‘SLU Monologues’ are a innovative approach to Eve Ensler’s V-Day tradition

Last February, Una had to perform Eve Ensler’s “The Vagina Monologues” at an off-campus venue due to its controversial material, a ban that began in 2007. Most other colleges in the area allow the performance: Washington University in St. Louis, the University of Missouri-St. Louis and Webster University all participate in what is not only a play but also a benefit for Ensler’s foundation that fights violence against women. But we’ve written about this before.
What’s new, however, is that this year, Saint Louis University will have its own version of the cause in the form of the “SLU Monologues.” Students have submitted their own stories, poems and songs to a panel and will perform them on campus next week. These Monologues, we’re told, will not be spic-and-span, censored products: their topics range from issues of sexuality and identity to various forms of oppression.
This is progress. It is still disappointing that “The Vagina Monologues” can’t be performed on-campus, and it is sad that SLU hindered the performance of a prominent piece of theater and social activism for the past few years due to claims of the repetitive nature of showing the same play every year. There are other events that happen regularly at SLU, such as Relay for Life, which also raise money for really great causes, yet they haven’t run into the same kinds of issues when their event is repeated each year.

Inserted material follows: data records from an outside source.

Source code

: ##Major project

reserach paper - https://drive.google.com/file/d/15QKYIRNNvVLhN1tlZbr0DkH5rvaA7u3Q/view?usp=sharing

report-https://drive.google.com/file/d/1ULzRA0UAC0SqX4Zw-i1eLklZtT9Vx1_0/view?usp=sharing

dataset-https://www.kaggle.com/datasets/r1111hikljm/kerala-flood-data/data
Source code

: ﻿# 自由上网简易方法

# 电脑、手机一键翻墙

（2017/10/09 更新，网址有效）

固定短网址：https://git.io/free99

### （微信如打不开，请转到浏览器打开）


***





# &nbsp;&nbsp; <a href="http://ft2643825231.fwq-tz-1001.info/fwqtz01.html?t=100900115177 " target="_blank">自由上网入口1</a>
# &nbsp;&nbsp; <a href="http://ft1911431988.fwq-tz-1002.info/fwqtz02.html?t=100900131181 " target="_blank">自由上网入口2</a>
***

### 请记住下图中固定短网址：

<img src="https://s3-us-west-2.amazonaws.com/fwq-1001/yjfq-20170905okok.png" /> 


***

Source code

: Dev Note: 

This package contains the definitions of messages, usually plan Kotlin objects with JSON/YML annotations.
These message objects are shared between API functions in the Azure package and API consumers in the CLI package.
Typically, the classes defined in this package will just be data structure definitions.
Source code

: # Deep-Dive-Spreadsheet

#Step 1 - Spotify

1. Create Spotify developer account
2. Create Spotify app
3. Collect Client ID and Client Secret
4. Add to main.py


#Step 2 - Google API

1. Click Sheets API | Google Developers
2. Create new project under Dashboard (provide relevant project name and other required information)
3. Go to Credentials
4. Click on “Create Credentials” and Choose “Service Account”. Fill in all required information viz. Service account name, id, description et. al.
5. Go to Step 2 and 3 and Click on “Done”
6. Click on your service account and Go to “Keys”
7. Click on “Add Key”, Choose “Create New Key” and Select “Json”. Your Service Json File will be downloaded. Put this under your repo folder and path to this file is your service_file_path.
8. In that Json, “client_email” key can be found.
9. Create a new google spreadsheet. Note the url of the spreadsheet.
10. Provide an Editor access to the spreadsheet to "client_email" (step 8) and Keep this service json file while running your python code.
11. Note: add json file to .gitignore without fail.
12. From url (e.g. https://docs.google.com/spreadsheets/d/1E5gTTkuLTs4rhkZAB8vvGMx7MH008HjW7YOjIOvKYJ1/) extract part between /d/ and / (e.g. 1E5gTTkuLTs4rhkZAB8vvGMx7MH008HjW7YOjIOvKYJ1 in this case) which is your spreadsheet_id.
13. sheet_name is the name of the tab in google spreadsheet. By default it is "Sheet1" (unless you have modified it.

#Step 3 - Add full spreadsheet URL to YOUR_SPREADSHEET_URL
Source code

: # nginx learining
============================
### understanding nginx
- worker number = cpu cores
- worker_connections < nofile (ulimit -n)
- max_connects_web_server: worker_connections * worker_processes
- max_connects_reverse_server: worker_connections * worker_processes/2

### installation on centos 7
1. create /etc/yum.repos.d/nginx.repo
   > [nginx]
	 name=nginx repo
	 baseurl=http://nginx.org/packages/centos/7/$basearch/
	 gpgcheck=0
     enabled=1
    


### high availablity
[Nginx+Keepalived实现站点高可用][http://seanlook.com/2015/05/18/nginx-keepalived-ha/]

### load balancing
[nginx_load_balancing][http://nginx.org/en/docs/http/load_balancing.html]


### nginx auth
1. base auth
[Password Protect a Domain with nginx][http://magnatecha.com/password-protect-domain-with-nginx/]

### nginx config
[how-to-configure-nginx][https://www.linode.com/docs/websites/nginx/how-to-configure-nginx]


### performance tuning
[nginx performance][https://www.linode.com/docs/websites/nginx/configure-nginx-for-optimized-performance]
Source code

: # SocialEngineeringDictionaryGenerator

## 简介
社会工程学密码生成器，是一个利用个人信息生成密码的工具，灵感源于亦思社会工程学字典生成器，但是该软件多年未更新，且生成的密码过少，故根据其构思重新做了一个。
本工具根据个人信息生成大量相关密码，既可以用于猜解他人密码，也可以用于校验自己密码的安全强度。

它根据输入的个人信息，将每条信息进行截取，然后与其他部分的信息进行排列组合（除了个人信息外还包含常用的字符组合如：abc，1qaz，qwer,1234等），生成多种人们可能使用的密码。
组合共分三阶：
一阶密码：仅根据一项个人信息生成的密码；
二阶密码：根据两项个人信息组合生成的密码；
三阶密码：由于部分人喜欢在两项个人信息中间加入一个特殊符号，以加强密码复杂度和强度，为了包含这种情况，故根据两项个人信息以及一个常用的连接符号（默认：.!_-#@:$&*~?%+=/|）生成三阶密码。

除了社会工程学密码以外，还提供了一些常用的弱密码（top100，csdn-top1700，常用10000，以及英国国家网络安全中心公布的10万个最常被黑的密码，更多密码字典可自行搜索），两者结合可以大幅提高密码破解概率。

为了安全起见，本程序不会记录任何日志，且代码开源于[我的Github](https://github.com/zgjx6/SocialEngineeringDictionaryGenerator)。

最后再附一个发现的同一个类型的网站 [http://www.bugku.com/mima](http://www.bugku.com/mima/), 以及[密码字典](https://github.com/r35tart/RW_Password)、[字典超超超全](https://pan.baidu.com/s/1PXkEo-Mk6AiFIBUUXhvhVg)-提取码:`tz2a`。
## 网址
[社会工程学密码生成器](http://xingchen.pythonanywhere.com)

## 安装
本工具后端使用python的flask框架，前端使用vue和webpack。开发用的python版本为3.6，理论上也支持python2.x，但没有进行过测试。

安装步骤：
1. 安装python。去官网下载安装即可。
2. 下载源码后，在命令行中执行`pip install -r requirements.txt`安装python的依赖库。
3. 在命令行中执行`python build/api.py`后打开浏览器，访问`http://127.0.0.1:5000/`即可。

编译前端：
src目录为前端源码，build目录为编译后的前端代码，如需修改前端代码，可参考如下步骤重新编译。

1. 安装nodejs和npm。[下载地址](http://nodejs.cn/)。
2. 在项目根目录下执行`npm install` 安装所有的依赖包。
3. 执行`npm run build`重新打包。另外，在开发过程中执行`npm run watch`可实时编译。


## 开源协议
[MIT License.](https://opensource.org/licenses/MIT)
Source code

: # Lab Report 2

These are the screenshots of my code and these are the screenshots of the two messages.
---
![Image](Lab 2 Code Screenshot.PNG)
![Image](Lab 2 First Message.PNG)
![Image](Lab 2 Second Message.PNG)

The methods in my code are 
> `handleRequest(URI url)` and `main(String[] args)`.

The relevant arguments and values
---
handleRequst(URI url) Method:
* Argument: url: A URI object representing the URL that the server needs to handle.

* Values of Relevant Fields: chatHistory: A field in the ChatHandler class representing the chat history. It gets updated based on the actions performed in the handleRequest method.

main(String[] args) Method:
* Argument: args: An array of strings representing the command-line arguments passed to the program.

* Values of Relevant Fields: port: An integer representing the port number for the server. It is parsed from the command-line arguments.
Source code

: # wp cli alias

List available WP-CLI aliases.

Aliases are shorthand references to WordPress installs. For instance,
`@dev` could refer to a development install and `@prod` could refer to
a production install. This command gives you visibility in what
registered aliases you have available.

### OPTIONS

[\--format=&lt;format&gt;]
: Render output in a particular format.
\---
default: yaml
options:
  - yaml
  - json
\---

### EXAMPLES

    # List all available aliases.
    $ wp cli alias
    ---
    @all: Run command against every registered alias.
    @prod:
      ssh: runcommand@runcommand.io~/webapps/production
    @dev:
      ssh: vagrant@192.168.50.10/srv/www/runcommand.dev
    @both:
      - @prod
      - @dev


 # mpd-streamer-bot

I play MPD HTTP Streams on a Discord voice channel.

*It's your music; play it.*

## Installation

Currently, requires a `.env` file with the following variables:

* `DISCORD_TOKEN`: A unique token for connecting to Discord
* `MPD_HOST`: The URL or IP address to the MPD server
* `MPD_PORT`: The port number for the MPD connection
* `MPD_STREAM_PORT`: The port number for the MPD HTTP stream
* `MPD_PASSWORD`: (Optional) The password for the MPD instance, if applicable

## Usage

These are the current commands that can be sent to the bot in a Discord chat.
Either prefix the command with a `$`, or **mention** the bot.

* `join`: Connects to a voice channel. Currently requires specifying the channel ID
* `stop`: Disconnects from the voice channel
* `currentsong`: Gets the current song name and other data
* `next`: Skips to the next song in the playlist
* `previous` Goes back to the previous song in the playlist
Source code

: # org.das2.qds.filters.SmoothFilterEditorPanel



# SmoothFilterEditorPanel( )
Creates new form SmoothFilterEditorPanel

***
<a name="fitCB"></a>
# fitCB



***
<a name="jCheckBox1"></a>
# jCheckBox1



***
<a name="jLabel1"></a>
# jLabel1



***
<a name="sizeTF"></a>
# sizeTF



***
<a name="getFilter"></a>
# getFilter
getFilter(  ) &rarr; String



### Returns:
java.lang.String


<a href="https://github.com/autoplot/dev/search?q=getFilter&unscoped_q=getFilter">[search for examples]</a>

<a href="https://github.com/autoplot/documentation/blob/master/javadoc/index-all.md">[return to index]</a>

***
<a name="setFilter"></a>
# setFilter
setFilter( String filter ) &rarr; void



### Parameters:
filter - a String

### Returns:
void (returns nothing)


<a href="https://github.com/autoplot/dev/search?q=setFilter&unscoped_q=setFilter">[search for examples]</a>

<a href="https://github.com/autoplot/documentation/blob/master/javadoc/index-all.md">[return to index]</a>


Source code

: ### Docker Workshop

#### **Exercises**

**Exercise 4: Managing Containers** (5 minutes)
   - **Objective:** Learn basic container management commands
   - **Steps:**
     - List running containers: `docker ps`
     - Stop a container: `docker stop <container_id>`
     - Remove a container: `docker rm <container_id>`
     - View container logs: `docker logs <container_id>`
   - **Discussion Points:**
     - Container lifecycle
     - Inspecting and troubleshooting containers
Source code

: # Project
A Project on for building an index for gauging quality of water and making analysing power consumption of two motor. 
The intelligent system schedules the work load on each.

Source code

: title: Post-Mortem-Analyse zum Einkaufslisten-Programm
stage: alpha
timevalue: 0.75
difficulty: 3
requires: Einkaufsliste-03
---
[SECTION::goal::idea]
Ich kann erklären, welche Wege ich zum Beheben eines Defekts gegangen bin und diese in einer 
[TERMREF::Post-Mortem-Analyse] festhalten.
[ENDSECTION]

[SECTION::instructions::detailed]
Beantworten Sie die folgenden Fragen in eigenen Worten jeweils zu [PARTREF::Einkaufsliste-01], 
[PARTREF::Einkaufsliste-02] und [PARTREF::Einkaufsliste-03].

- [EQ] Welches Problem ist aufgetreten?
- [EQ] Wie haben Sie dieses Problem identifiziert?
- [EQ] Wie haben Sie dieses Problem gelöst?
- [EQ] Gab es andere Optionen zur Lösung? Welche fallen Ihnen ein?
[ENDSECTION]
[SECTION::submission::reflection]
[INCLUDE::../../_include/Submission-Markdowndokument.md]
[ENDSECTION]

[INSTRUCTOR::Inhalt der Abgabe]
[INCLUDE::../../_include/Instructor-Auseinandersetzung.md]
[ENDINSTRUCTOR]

But “SLU Monologues” is a step in the right direction. Una and its contributors have worked hard on the performance, which tackles problems important to college students, provides a feminist and alternative voice and furthers a good cause.
Also, the fact that students participated in the writing of the Monologues brings a unique local element to the performance, which might help boost attendance.
Although “The Vagina Monologues” has been banned, “SLU Monologues” offers an on-campus way to promote a feminist vision and raise money for V-Day, while cleverly staying within the bounds of the University mandate.